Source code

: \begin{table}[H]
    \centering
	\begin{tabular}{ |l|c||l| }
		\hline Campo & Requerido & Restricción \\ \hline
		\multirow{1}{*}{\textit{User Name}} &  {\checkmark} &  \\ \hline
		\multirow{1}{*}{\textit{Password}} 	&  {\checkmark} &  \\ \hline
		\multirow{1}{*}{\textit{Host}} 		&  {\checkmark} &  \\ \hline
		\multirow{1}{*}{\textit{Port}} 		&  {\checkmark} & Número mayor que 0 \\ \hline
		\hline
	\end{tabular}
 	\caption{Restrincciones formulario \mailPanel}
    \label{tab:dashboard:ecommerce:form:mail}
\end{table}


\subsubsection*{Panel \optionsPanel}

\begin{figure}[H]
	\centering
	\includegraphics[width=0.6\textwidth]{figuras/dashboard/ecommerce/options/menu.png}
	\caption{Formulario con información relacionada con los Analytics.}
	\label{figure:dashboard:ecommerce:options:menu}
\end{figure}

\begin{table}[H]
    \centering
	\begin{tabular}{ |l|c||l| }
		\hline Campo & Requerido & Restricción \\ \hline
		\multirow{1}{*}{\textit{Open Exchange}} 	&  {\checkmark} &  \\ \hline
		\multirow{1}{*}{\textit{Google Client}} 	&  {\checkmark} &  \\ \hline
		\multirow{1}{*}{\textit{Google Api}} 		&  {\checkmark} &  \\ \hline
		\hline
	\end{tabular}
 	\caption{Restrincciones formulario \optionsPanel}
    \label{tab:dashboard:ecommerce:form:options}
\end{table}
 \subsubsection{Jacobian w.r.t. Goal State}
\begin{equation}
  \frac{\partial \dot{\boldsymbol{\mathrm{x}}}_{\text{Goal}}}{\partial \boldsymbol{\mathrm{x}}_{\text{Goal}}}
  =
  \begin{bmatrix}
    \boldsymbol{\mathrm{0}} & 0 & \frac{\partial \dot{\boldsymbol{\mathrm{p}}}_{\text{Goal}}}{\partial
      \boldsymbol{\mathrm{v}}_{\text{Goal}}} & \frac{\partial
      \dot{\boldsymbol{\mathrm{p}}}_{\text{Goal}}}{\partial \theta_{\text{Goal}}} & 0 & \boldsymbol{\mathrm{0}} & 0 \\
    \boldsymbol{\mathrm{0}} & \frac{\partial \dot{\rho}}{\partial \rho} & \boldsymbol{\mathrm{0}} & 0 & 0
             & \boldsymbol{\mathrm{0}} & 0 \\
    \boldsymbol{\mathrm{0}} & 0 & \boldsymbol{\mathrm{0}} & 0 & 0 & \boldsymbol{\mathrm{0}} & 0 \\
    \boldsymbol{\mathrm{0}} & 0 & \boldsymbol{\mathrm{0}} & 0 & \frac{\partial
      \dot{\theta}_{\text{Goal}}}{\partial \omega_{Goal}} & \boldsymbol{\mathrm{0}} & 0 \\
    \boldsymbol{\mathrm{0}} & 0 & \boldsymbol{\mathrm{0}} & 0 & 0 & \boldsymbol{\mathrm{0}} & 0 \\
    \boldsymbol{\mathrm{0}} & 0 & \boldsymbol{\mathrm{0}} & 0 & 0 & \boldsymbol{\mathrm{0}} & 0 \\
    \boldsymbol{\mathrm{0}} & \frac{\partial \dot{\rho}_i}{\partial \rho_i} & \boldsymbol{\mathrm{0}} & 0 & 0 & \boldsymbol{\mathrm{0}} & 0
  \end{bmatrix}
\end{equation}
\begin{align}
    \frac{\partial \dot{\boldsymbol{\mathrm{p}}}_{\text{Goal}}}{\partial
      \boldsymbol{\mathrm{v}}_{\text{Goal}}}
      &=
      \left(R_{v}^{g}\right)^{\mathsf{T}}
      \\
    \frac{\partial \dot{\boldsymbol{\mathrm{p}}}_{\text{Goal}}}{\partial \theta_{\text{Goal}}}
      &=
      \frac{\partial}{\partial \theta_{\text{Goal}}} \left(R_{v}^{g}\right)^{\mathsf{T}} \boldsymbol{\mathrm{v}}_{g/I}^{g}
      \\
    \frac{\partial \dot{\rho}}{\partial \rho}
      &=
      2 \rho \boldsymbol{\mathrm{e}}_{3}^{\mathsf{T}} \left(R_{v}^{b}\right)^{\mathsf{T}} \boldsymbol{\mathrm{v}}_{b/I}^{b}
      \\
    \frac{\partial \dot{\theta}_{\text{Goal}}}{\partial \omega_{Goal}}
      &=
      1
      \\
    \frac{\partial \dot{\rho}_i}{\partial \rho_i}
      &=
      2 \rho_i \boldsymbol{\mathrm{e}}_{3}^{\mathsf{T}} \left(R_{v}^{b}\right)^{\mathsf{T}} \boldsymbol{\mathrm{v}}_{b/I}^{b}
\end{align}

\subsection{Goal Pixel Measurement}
++++
■ **Exercise**:
Check each line of the entries above for the string "ecommerce", and return those that contain it.

■ **Exercise solution**:
    \label{tab:dashboard:ecommerce:form:mail}
	\includegraphics[width=0.6\textwidth]{figuras/dashboard/ecommerce/options/menu.png}
	\label{figure:dashboard:ecommerce:options:menu}
    \label{tab:dashboard:ecommerce:form:options}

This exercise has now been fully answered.